On the topic of information literacy skills, all students completing a thesis are immersed in a thorough process of reading and analyzing primary literature in the discipline and often making connections across their coursework. They should not be able to complete a project without these skills, leading them to report similar learning gains in information literacy skills across the curriculum models.
The remaining four learning dimensions did demonstrate significant differences, however. The curriculum model had a significant impact on knowledge synthesis, F(2,387)=2.35, p=0.097. There was a significant difference in knowledge synthesis between students in a seminar (M=4.44, SD=0.72) and those in an unstructured program (M=4.22, SD=0.78), with the former reporting higher knowledge synthesis. There was no significant difference between seminars and apprenticeship (M=4.38, SD=0.79) nor between apprenticeship and unstructured curricula, indicating that the seminars did help students gain greater depth of knowledge than those in unstructured settings.

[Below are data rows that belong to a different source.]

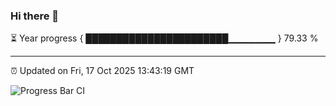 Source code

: ### Hi there 👋

⏳ Year progress { ███████████████████████▁▁▁▁▁▁▁ } 79.33 %

---

⏰ Updated on Fri, 17 Oct 2025 13:43:19 GMT

![Progress Bar CI](https://github.com/IshwaranRudhara/GIT-ACTION/workflows/Progress%20Bar%20CI/badge.svg)
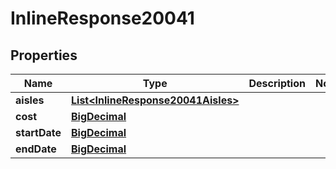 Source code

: 

# InlineResponse20041

## Properties

Name | Type | Description | Notes
------------ | ------------- | ------------- | -------------
**aisles** | [**List&lt;InlineResponse20041Aisles&gt;**](InlineResponse20041Aisles.md) |  | 
**cost** | [**BigDecimal**](BigDecimal.md) |  | 
**startDate** | [**BigDecimal**](BigDecimal.md) |  | 
**endDate** | [**BigDecimal**](BigDecimal.md) |  | 




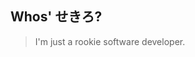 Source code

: ## Whos' せきろ?
> I'm just a rookie software developer.





<!---
gothham/gothham is a ✨ special ✨ repository because its `README.md` (this file) appears on your GitHub profile.
You can click the Preview link to take a look at your changes.
--->

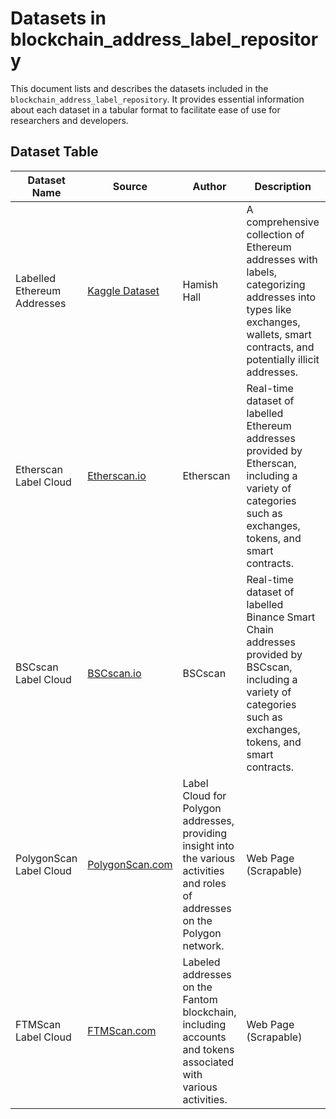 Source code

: # Datasets in blockchain_address_label_repository

This document lists and describes the datasets included in the `blockchain_address_label_repository`. It provides essential information about each dataset in a tabular format to facilitate ease of use for researchers and developers.

## Dataset Table

| Dataset Name                | Source | Author     | Description | Format | Contents | Size | Usage |
|-----------------------------|--------|------------|-------------|--------|----------|------|-------|
| Labelled Ethereum Addresses | [Kaggle Dataset](https://www.kaggle.com/datasets/hamishhall/labelled-ethereum-addresses) | Hamish Hall | A comprehensive collection of Ethereum addresses with labels, categorizing addresses into types like exchanges, wallets, smart contracts, and potentially illicit addresses. | CSV | Address, Label, Category | Information about the number of records and data size. | Ideal for blockchain analytics, address classification, and pattern recognition in Ethereum transactions. |
| Etherscan Label Cloud       | [Etherscan.io](https://etherscan.io/labelcloud) | Etherscan | Real-time dataset of labelled Ethereum addresses provided by Etherscan, including a variety of categories such as exchanges, tokens, and smart contracts. | Web Page (Scrapable) | Ethereum Address, Label | Dynamic, changes as new labels are added. | Used for on-chain data analysis, wallet identification, and enhancing blockchain transparency. |
| BSCscan Label Cloud       | [BSCscan.io](https://bscscan.io/labelcloud) | BSCscan | Real-time dataset of labelled Binance Smart Chain addresses provided by BSCscan, including a variety of categories such as exchanges, tokens, and smart contracts. | Web Page (Scrapable) | BSC Address, Label | Dynamic, changes as new labels are added. | Used for on-chain data analysis, wallet identification, and enhancing blockchain transparency. |
| PolygonScan Label Cloud     | [PolygonScan.com](https://polygonscan.com/labelcloud) | Label Cloud for Polygon addresses, providing insight into the various activities and roles of addresses on the Polygon network. | Web Page (Scrapable) | Polygon Address, Label | Dynamic | Research and analysis of the Polygon network's addresses and transactions. |
| FTMScan Label Cloud         | [FTMScan.com](https://ftmscan.com/labelcloud)| Labeled addresses on the Fantom blockchain, including accounts and tokens associated with various activities. | Web Page (Scrapable) | Fantom Address, Label | Dynamic | Analysis of Fantom blockchain transactions and address behavior. |





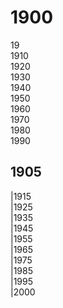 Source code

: # 1900

19</br>
1910 </br>
1920 </br>
1930 </br>
1940 </br>
1950 </br>
1960 </br>
1970 </br>
1980 </br>
1990 </br>

1905
-----
  |1915 </br>
  |1925 </br>
  |1935 </br>
  |1945 </br>
  |1955 </br>
  |1965 </br>
  |1975 </br>
  |1985 </br>
  |1995 </br>
  |2000 </br>
  
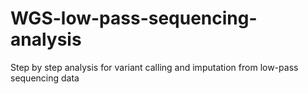 # WGS-low-pass-sequencing-analysis
Step by step analysis for variant calling and imputation from low-pass sequencing data
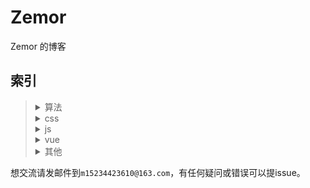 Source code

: # Zemor

Zemor 的博客

## 索引

<blockquote>
<details>
    <summary>算法</summary>
    <blockquote>
        <a href="算法/字符串转整数.md">字符串转整数</a>
	</blockquote>
    <blockquote>
        <a href="算法/求最长回文字符串.md">求最长回文字符串</a>
    </blockquote>
    <blockquote>
        <a href="算法/马拉车算法.md">马拉车算法</a>
    </blockquote>
    <blockquote>
        <a href="算法/指定n位数打印从0到n位最大数中间的值.md">指定n位数打印从0到n位最大数中间的值</a>
    </blockquote>
    <blockquote>
        <a href="算法/二叉树是否存在路径上数的和等于给定值.md">找二叉树是否存在路径，此路径上数的和等于给定值</a>
    </blockquote>
</details>
<details>
    <summary>css</summary>
    <blockquote>
        <a href="css/元素垂直居中的各种方法.md">元素垂直居中的各种方法</a>
    </blockquote>
</details>
<details>
    <summary>js</summary>
    <blockquote>
        <a href="js/浏览器Array改变原数组方法原理及实现.md">浏览器Array改变原数组方法原理及实现</a>
    </blockquote>
    <blockquote>
        <a href="js/JS预编译过程.md">JS预编译过程</a>
    </blockquote>
    <blockquote>
        <a href="js/js数据类型判断.md">js数据类型判断</a>
    </blockquote>
</details>
<details>
    <summary>vue</summary>
    <blockquote>
        <a href="vue/计算属性和methods的区别.md">计算属性和methods的区别</a>
    </blockquote>
    <blockquote>
        <a href="vue/vue通过for生成checkbox点一个选全部.md">vue通过for循环生成的checkbox点击一个选中全部的问题</a>
    </blockquote>
</details>
<details>
    <summary>其他</summary>
    <blockquote>
        <a href="#">暂无</a>
    </blockquote>
</details>
</blockquote>
想交流请发邮件到<code>m15234423610@163.com</code>，有任何疑问或错误可以提issue。

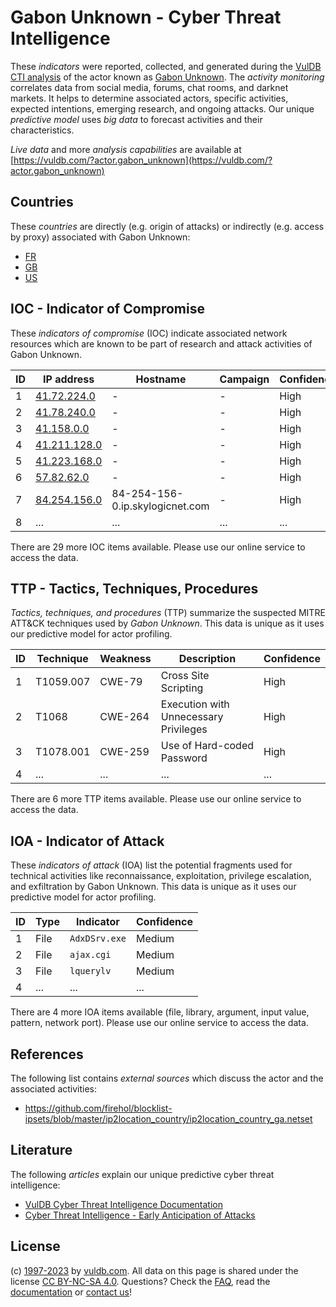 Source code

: # Gabon Unknown - Cyber Threat Intelligence

These _indicators_ were reported, collected, and generated during the [VulDB CTI analysis](https://vuldb.com/?kb.cti) of the actor known as [Gabon Unknown](https://vuldb.com/?actor.gabon_unknown). The _activity monitoring_ correlates data from social media, forums, chat rooms, and darknet markets. It helps to determine associated actors, specific activities, expected intentions, emerging research, and ongoing attacks. Our unique _predictive model_ uses _big data_ to forecast activities and their characteristics.

_Live data_ and more _analysis capabilities_ are available at [https://vuldb.com/?actor.gabon_unknown](https://vuldb.com/?actor.gabon_unknown)

## Countries

These _countries_ are directly (e.g. origin of attacks) or indirectly (e.g. access by proxy) associated with Gabon Unknown:

* [FR](https://vuldb.com/?country.fr)
* [GB](https://vuldb.com/?country.gb)
* [US](https://vuldb.com/?country.us)

## IOC - Indicator of Compromise

These _indicators of compromise_ (IOC) indicate associated network resources which are known to be part of research and attack activities of Gabon Unknown.

ID | IP address | Hostname | Campaign | Confidence
-- | ---------- | -------- | -------- | ----------
1 | [41.72.224.0](https://vuldb.com/?ip.41.72.224.0) | - | - | High
2 | [41.78.240.0](https://vuldb.com/?ip.41.78.240.0) | - | - | High
3 | [41.158.0.0](https://vuldb.com/?ip.41.158.0.0) | - | - | High
4 | [41.211.128.0](https://vuldb.com/?ip.41.211.128.0) | - | - | High
5 | [41.223.168.0](https://vuldb.com/?ip.41.223.168.0) | - | - | High
6 | [57.82.62.0](https://vuldb.com/?ip.57.82.62.0) | - | - | High
7 | [84.254.156.0](https://vuldb.com/?ip.84.254.156.0) | 84-254-156-0.ip.skylogicnet.com | - | High
8 | ... | ... | ... | ...

There are 29 more IOC items available. Please use our online service to access the data.

## TTP - Tactics, Techniques, Procedures

_Tactics, techniques, and procedures_ (TTP) summarize the suspected MITRE ATT&CK techniques used by _Gabon Unknown_. This data is unique as it uses our predictive model for actor profiling.

ID | Technique | Weakness | Description | Confidence
-- | --------- | -------- | ----------- | ----------
1 | T1059.007 | CWE-79 | Cross Site Scripting | High
2 | T1068 | CWE-264 | Execution with Unnecessary Privileges | High
3 | T1078.001 | CWE-259 | Use of Hard-coded Password | High
4 | ... | ... | ... | ...

There are 6 more TTP items available. Please use our online service to access the data.

## IOA - Indicator of Attack

These _indicators of attack_ (IOA) list the potential fragments used for technical activities like reconnaissance, exploitation, privilege escalation, and exfiltration by Gabon Unknown. This data is unique as it uses our predictive model for actor profiling.

ID | Type | Indicator | Confidence
-- | ---- | --------- | ----------
1 | File | `AdxDSrv.exe` | Medium
2 | File | `ajax.cgi` | Medium
3 | File | `lquerylv` | Medium
4 | ... | ... | ...

There are 4 more IOA items available (file, library, argument, input value, pattern, network port). Please use our online service to access the data.

## References

The following list contains _external sources_ which discuss the actor and the associated activities:

* https://github.com/firehol/blocklist-ipsets/blob/master/ip2location_country/ip2location_country_ga.netset

## Literature

The following _articles_ explain our unique predictive cyber threat intelligence:

* [VulDB Cyber Threat Intelligence Documentation](https://vuldb.com/?kb.cti)
* [Cyber Threat Intelligence - Early Anticipation of Attacks](https://www.scip.ch/en/?labs.20201022)

## License

(c) [1997-2023](https://vuldb.com/?kb.changelog) by [vuldb.com](https://vuldb.com/?kb.about). All data on this page is shared under the license [CC BY-NC-SA 4.0](https://creativecommons.org/licenses/by-nc-sa/4.0/). Questions? Check the [FAQ](https://vuldb.com/?kb.faq), read the [documentation](https://vuldb.com/?kb) or [contact us](https://vuldb.com/?contact)!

For interaction and communication skills, the curriculum model had a significant impact, F(2,347)=4.26, p<0.05. There was a significant difference in interaction and communication skills among students in an apprenticeship (M=4.02, SD=0.75) and those in seminars (M=3.75, SD=0.87) and those with unstructured curricula (M=3.78, SD=0.82) such that those in an apprenticeship reported higher gains in interaction and communication skills. There was no significant difference between those in seminars and those without a structured curriculum.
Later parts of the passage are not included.